With spring just around the corner the grass will get green, and the animals of our fields and forests will give birth to a new generation. The DEC would like to remind all of us to leave the newborn, wild animals alone. They'll do just fine on their own.
I remember about 25 years ago, my son Randy brought a fawn down off the hill on his dirt bike. It sure was an experience for that little spotted fellow to be riding on such a noisy thing. I made him take the deer back up into the meadow and leave it. It wasn't long before its mom came along and moved the fawn to a safer spot. I'm sure he did just fine without our help.
A nearby farmer found a young fawn one day many years ago when he was mowing his field. He took it down to his barn where it was raised with a group of Holstein calves. During the second year of its life as a domesticated animal, the young buck grew a nice set of antlers. In September he rubbed off the velvet covering and polished them on the post in the stable. By November his hormones were raging. After all the rut was on, and he was just a little excited. One day as the farmer walked near the once-friendly buck, he used those antlers to push the farmer up against the wall. Soon the barn door was open and the deer was racing across the meadow in order to satisfy his lust. The farmer was lucky he only had a few bruised ribs.
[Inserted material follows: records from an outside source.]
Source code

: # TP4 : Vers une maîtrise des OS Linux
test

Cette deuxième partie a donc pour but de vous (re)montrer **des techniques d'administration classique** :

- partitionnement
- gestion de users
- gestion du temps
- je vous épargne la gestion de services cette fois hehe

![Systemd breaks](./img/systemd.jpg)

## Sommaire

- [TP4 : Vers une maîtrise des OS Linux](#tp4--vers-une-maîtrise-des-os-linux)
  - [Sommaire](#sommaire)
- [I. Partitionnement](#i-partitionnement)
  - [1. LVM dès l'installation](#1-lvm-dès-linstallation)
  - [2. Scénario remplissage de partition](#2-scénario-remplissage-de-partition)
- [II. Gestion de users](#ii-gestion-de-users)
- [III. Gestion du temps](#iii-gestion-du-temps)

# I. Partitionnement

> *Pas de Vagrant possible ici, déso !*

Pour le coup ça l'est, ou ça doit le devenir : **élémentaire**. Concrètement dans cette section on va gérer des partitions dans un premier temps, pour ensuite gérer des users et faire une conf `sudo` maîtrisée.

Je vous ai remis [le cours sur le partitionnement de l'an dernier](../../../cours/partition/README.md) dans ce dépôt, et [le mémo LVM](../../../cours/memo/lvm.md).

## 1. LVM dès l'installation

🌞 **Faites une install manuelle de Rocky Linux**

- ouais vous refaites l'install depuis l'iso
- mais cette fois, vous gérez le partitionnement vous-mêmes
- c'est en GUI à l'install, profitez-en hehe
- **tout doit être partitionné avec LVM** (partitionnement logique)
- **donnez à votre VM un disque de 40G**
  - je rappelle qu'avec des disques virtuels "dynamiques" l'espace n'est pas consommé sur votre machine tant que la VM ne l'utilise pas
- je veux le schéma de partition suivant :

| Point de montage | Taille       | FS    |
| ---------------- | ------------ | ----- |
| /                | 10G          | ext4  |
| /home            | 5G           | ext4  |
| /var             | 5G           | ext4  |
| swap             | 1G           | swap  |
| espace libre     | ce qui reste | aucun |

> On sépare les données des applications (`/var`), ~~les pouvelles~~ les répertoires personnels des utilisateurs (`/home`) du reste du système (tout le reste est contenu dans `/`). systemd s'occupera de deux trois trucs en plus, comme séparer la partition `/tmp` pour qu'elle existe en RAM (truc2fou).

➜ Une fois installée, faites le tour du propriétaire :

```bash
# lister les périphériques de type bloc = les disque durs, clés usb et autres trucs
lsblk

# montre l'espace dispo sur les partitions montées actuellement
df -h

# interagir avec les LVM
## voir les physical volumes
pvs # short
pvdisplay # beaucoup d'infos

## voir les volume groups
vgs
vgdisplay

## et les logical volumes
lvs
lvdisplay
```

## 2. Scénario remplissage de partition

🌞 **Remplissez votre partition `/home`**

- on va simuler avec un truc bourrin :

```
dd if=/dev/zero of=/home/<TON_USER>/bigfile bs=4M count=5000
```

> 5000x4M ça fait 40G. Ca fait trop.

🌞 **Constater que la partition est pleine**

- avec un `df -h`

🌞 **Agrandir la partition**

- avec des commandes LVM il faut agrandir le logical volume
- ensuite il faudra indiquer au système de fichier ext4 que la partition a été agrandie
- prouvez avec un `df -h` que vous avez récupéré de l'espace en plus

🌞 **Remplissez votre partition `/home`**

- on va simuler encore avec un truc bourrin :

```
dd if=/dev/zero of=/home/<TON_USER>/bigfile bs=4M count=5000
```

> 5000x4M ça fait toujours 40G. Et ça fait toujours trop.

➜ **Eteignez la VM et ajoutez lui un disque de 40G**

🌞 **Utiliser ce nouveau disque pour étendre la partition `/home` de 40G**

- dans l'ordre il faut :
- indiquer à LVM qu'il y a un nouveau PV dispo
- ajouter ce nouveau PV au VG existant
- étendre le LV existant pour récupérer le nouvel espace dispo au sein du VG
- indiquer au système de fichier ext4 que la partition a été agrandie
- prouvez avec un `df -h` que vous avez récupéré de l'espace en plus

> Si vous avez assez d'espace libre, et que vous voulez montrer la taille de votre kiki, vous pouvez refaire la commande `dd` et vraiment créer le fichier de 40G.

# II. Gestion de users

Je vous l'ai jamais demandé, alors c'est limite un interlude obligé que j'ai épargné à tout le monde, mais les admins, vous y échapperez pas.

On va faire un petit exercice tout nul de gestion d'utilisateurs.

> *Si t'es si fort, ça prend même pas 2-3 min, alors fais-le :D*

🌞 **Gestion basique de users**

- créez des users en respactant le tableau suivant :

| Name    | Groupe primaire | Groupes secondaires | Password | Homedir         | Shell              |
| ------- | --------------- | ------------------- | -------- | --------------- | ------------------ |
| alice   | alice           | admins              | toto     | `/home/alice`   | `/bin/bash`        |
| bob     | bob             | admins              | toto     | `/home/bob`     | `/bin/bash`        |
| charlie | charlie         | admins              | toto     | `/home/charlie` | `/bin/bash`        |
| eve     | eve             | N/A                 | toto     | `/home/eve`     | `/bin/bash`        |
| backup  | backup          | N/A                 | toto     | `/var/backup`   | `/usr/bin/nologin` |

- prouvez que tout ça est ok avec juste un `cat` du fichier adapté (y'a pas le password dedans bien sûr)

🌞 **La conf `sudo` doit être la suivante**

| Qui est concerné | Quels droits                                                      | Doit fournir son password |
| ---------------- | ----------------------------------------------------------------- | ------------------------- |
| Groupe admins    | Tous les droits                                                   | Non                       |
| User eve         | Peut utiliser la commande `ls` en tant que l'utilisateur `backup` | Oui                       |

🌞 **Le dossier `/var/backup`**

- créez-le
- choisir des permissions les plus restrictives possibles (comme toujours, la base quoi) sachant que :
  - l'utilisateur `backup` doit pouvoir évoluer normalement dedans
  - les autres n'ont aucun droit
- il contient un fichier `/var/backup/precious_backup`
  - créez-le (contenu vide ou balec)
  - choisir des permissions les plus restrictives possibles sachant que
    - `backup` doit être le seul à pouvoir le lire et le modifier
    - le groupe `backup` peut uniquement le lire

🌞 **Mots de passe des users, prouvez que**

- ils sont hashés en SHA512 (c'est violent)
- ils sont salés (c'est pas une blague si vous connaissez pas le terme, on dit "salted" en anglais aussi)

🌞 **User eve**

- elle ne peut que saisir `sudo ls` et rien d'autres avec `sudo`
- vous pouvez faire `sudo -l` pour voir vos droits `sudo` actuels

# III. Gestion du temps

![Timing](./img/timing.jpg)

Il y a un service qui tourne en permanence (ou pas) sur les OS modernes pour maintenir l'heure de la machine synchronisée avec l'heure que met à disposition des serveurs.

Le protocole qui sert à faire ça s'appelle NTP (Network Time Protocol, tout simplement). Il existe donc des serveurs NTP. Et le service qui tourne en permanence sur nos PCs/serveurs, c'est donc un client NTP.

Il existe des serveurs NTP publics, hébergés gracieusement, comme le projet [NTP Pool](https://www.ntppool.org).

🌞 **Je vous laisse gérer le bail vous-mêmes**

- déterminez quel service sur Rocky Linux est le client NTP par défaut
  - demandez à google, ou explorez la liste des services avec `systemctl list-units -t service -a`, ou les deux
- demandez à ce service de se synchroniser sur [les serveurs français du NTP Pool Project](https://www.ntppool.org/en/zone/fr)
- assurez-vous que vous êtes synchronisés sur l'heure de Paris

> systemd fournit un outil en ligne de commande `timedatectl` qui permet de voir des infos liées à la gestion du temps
A lady I know in Burlington had a pet woodchuck in her house. When you went to the door, he'd sit up on his hind legs and whistle before scampering under the couch where he made his home. I always thought that a regular doorbell on the outside of the house would have worked just fine, but to each his own.
I've known people with pet skunks that they've had descented, but they still smelled a little. I guess there's one good thing about having one of those black-and-white critters for a pet: it keeps the Kirby salesman and traveling religion peddlers away from the house.
One day I was traveling on the South Hill Road near Worcester. There was a nice buck standing along the side of the road. I stopped and opened the truck door. Before long the buck had his feet on the running boards of my truck and was eating chocolate chip cookies right out of my hand. The young buck wasn't hurt or anything like that. He was called Bucky and was saved by an animal rehabilitator in the area. Even though he was released into the wild, the deer sometimes liked to stand along the highway and beg for food. I never saw him after that little incident. Hopefully by fall he found a new place to hang out just a little farther from the highway.
All little animals are cute. They're like little kids. The trouble is darling little kids grow up to be teenagers and little animals grow up to be big animals that always have a wild streak in them. Wild animals don't need our help. Nature takes care of its own. Do them a favor and let wild animals be wild. It's the right thing to do.